The unmentioned legacy of all this is a cultural paralysis that promises any tyrant anywhere a free rein to torture and obliterate his own people.

Then there’s an oblique dig at…well, read it and make up your own mind.

Compared with Saddam, Gadafy is a sitting duck, hated by his people far more than he is feared by them, and elaborately surrounded by female bodyguards as though further to taunt the West with its own spinelessness and self-imposed impotence.

And this is pretty offensive too…

Barack Obama is the embodiment of this culture of hypocrisy and childishness: a black president who is president because he is black, a walking advertisement for left-liberal vanity, a man who can match, word for word, the verbal flatulence of an era characterised by delusion, cowardice and empty talk. A fortnight ago, when Gadafy was still vulnerable, Obama loudly declared that the Libyan leaders “must go”, but since then he has done precisely nothing to enable such an outcome.

And it’s still about us, mutters the sage who…er… by the way, has never had to make an actual political choice any greater than you or me (or actually less, given that most of us are pretty activist) over his life…
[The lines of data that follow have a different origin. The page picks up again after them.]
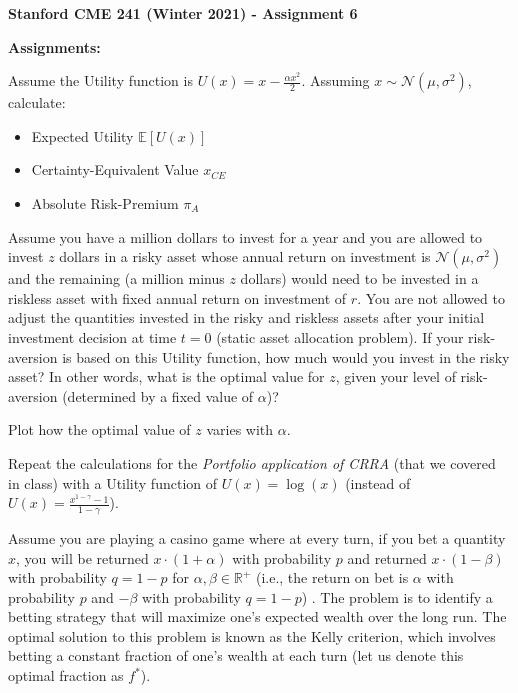 \documentclass[12pt]{exam}
\begin{document}
\begin{center}
{\large {\bf Stanford CME 241 (Winter 2021) - Assignment 6}}
\end{center}
 
{\large{\bf Assignments:}}
\begin{questions}
\question Assume the Utility function is $U(x) = x - \frac {\alpha x^2} 2$. Assuming $x \sim \mathcal{N}(\mu, \sigma^2)$, calculate:
\begin{itemize}
\item Expected Utility $\mathbb{E}[U(x)]$
\item Certainty-Equivalent Value $x_{CE}$
\item Absolute Risk-Premium $\pi_A$	
\end{itemize}
Assume you have a million dollars to invest for a year and you are allowed to invest $z$ dollars in a risky asset whose annual return on investment is $\mathcal{N}(\mu, \sigma^2)$ and the remaining (a million minus $z$ dollars) would need to be invested in a riskless asset with fixed annual return on investment of $r$. You are not allowed to adjust the quantities invested in the risky and riskless assets after your initial investment decision at time $t=0$ (static asset allocation problem). If your risk-aversion is based on this Utility function, how much would you invest in the risky asset? In other words, what is the optimal value for $z$, given your level of risk-aversion (determined by a fixed value of $\alpha$)?

Plot how the optimal value of $z$ varies with $\alpha$.

 Repeat the calculations for the {\em Portfolio application of CRRA} (that we covered in class) with a Utility function of $U(x) = \log(x)$ (instead of $U(x) = \frac {x^{1 - \gamma} - 1} {1 - \gamma}$).

\question Assume you are playing a casino game where at every turn, if you bet a quantity $x$, you will be returned $x \cdot (1 + \alpha)$ with probability $p$ and returned $x \cdot (1 - \beta)$ with probability $q = 1 - p$ for $\alpha, \beta \in \mathbb{R}^+$ (i.e., the return on bet is $\alpha$ with probability $p$ and $-\beta$ with probability $q = 1-p$) . The problem is to identify a betting strategy that will maximize one's expected wealth over the long run. The optimal solution to this problem is known as the Kelly criterion, which involves betting a constant fraction of one's wealth at each turn (let us denote this optimal fraction as $f^*$).


\end{questions}
\end{document}
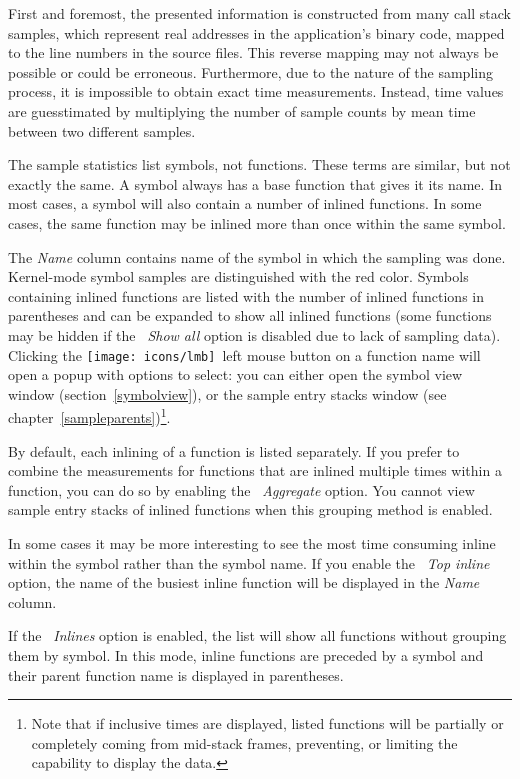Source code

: \documentclass[hidelinks,titlepage,a4paper,twoside]{article}
\newcommand{\LMB}{\texttt{[image: icons/lmb]}}
\begin{document}
First and foremost, the presented information is constructed from many call stack samples, which represent real addresses in the application's binary code, mapped to the line numbers in the source files. This reverse mapping may not always be possible or could be erroneous. Furthermore, due to the nature of the sampling process, it is impossible to obtain exact time measurements. Instead, time values are guesstimated by multiplying the number of sample counts by mean time between two different samples.

The sample statistics list symbols, not functions. These terms are similar, but not exactly the same. A symbol always has a base function that gives it its name. In most cases, a symbol will also contain a number of inlined functions. In some cases, the same function may be inlined more than once within the same symbol.

The \emph{Name} column contains name of the symbol in which the sampling was done. Kernel-mode symbol samples are distinguished with the red color. Symbols containing inlined functions are listed with the number of inlined functions in parentheses and can be expanded to show all inlined functions (some functions may be hidden if the \emph{\faPuzzlePiece{}~Show all} option is disabled due to lack of sampling data). Clicking the \LMB{}~left mouse button on a function name will open a popup with options to select: you can either open the symbol view window (section~\ref{symbolview}), or the sample entry stacks window (see chapter~\ref{sampleparents})\footnote{Note that if inclusive times are displayed, listed functions will be partially or completely coming from mid-stack frames, preventing, or limiting the capability to display the data.}.

By default, each inlining of a function is listed separately. If you prefer to combine the measurements for functions that are inlined multiple times within a function, you can do so by enabling the \emph{\faLayerGroup{}~Aggregate} option. You cannot view sample entry stacks of inlined functions when this grouping method is enabled.

In some cases it may be more interesting to see the most time consuming inline within the symbol rather than the symbol name. If you enable the \emph{\faFire*~Top inline} option, the name of the busiest inline function will be displayed in the \emph{Name} column.

If the \emph{\faSitemap{}~Inlines} option is enabled, the list will show all functions without grouping them by symbol. In this mode, inline functions are preceded by a \faCaretRight{} symbol and their parent function name is displayed in parentheses.
\end{document}
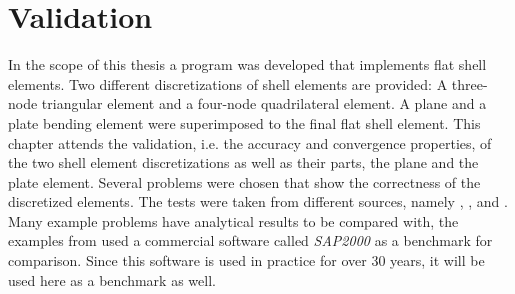 \section{Validation}
In the scope of this thesis a program was developed that implements flat shell elements. Two different discretizations of shell elements are provided: A three-node triangular element and a four-node quadrilateral element. A plane and a plate bending element were superimposed to the final flat shell element. This chapter attends the validation, i.e. the accuracy and convergence properties, of the two shell element discretizations as well as their parts, the plane and the plate element. Several problems were chosen that show the correctness of the discretized elements. The tests were taken from different sources, namely \cite{kansara2004development}, \cite{macneal1985proposed}, \cite{wilson1996three} and \cite{jin1994analysis}. Many example problems have analytical results to be compared with, the examples from \cite{kansara2004development} used a commercial software called \textit{SAP2000} \cite{sap-2000} as a benchmark for comparison. Since this software is used in practice for over 30 years, it will be used here as a benchmark as well.

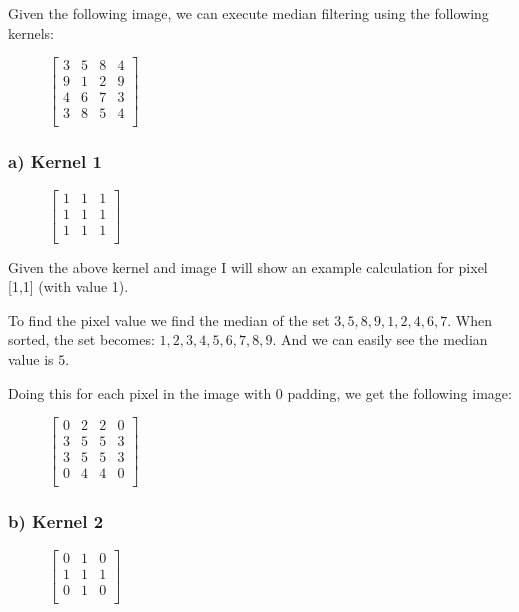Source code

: \documentclass[12pt, letterpaper]{article}
\begin{document}
Given the following image, we can execute median filtering using the following kernels:
\begin{figure}[H]
    \centering
    $\begin{bmatrix}
    3&5&8&4\\
    9&1&2&9\\
    4&6&7&3\\
    3&8&5&4\\
    \end{bmatrix}$
\end{figure}

\subsubsection{a) Kernel 1}

\begin{figure}[H]
    \centering
    $\begin{bmatrix}
    1&1&1\\
    1&1&1\\
    1&1&1\\
    \end{bmatrix}$
\end{figure}

Given the above kernel and image I will show an example calculation for pixel [1,1] (with value 1). 

To find the pixel value we find the median of the set $3,5,8,9,1,2,4,6,7$. When sorted, the set becomes: $1,2,3,4,5,6,7,8,9$. And we can easily see the median value is $5$.

Doing this for each pixel in the image with 0 padding, we get the following image:

\begin{figure}[H]
    \centering
    $\begin{bmatrix}
    0&2&2&0\\
    3&5&5&3\\
    3&5&5&3\\
    0&4&4&0\\
    \end{bmatrix}$
\end{figure}

\subsubsection{b) Kernel 2}

\begin{figure}[H]
    \centering
    $\begin{bmatrix}
    0&1&0\\
    1&1&1\\
    0&1&0\\
    \end{bmatrix}$
\end{figure}
\end{document}
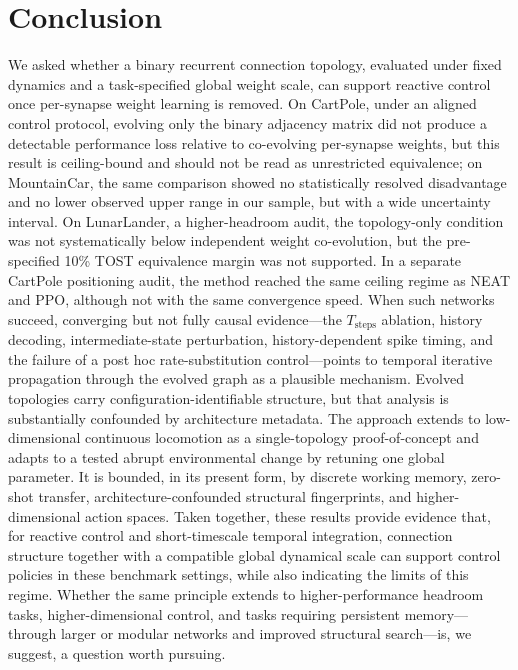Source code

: \documentclass[10pt]{article}
\begin{document}
\section{Conclusion}

We asked whether a binary recurrent connection topology, evaluated under fixed
dynamics and a task-specified global weight scale, can support reactive control
once per-synapse weight learning is removed. On CartPole, under an aligned
control protocol, evolving only the binary adjacency matrix did not produce a
detectable performance loss relative to co-evolving per-synapse weights, but
this result is ceiling-bound and should not be read as unrestricted equivalence;
on MountainCar, the same comparison showed no statistically resolved
disadvantage and no lower observed upper range in our sample, but with a wide
uncertainty interval. On LunarLander, a higher-headroom audit, the
topology-only condition was not systematically below independent weight
co-evolution, but the pre-specified 10\% TOST equivalence margin was not
supported. In a separate CartPole positioning audit, the method reached the same
ceiling regime as NEAT and PPO, although not with the same convergence speed.
When such networks succeed, converging but not fully causal evidence---the
$T_\text{steps}$ ablation, history decoding, intermediate-state perturbation,
history-dependent spike timing, and the failure of a post hoc rate-substitution
control---points to temporal iterative propagation through the evolved graph as
a plausible mechanism. Evolved topologies carry configuration-identifiable
structure, but that analysis is substantially confounded by architecture
metadata. The approach extends to low-dimensional continuous locomotion as a
single-topology proof-of-concept and adapts to a tested abrupt environmental
change by retuning one global parameter. It is bounded, in its present form, by
discrete working memory, zero-shot transfer, architecture-confounded structural
fingerprints, and higher-dimensional action spaces. Taken together, these
results provide evidence that, for reactive control and short-timescale temporal
integration, connection structure together with a compatible global dynamical
scale can support control policies in these benchmark settings, while also
indicating the limits of this regime. Whether the same principle extends to
higher-performance headroom tasks, higher-dimensional control, and tasks
requiring persistent memory---through larger or modular networks and improved
structural search---is, we suggest, a question worth pursuing.
\end{document}
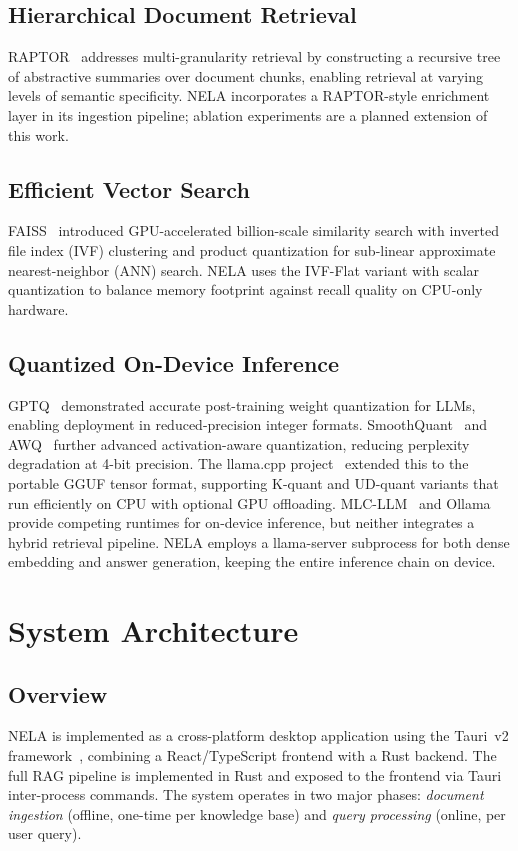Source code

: \documentclass[conference]{IEEEtran}
\begin{document}
\subsection{Hierarchical Document Retrieval}
RAPTOR~\cite{b6} addresses multi-granularity retrieval by constructing a
recursive tree of abstractive summaries over document chunks, enabling
retrieval at varying levels of semantic specificity. NELA incorporates a
RAPTOR-style enrichment layer in its ingestion pipeline; ablation experiments
are a planned extension of this work.

\subsection{Efficient Vector Search}
FAISS~\cite{b7} introduced GPU-accelerated billion-scale similarity search
with inverted file index (IVF) clustering and product quantization for
sub-linear approximate nearest-neighbor (ANN) search. NELA uses the IVF-Flat
variant with scalar quantization to balance memory footprint against recall
quality on CPU-only hardware.

\subsection{Quantized On-Device Inference}
GPTQ~\cite{b8} demonstrated accurate post-training weight quantization for
LLMs, enabling deployment in reduced-precision integer formats. SmoothQuant~\cite{b24}
and AWQ~\cite{b25} further advanced activation-aware quantization, reducing
perplexity degradation at 4-bit precision. The llama.cpp project~\cite{b9}
extended this to the portable GGUF tensor format, supporting K-quant and
UD-quant variants that run efficiently on CPU with optional GPU offloading.
MLC-LLM~\cite{b26} and Ollama~\cite{b27} provide competing runtimes for
on-device inference, but neither integrates a hybrid retrieval pipeline.
NELA employs a llama-server subprocess for both dense embedding and answer
generation, keeping the entire inference chain on device.

\section{System Architecture}

\subsection{Overview}
NELA is implemented as a cross-platform desktop application using the
Tauri~v2 framework~\cite{b28}, combining a React/TypeScript frontend with a
Rust backend. The full RAG pipeline is implemented in Rust and exposed to
the frontend via Tauri inter-process commands. The system operates in two
major phases: \textit{document ingestion} (offline, one-time per knowledge
base) and \textit{query processing} (online, per user query).
\end{document}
Obama is the elected representation of the postwar generations who never understood that politics is about choosing the lesser of evils. Even had he the personal courage and determination to act against Gadafy, Obama could not do so, because the commitment to do nothing in such situations is central to the unwritten contract he has made with those who delivered him to what was once the most powerful political position in the world.

And here’s more stuff about the hippies…

Gadafy knew exactly what he was doing when he warned the West that an intervention could cause “another Vietnam”. This phrase is the hypnotist’s code word, calculated to invoke the trance of a generation of opinion formers who remain in a repetitive loop of retro-sentiment defined by the counter-cultural mantras of youths lived out in a completely different world.

A different world you say? Pointless no fly zone – eh? A world where the centre right is in power across Europe?

One can argue the no fly zone either way, though I’m not agin.

But as if to put Waters piece to the torch almost as soon as the ink is dry, near enough immediately it was called, with – er – US support, Gadafy’s government calls a ceasefire.

This Week at The Irish Election Literature Blog March 18, 2011

Posted by irishelectionliterature in Irish Election Literature Blog.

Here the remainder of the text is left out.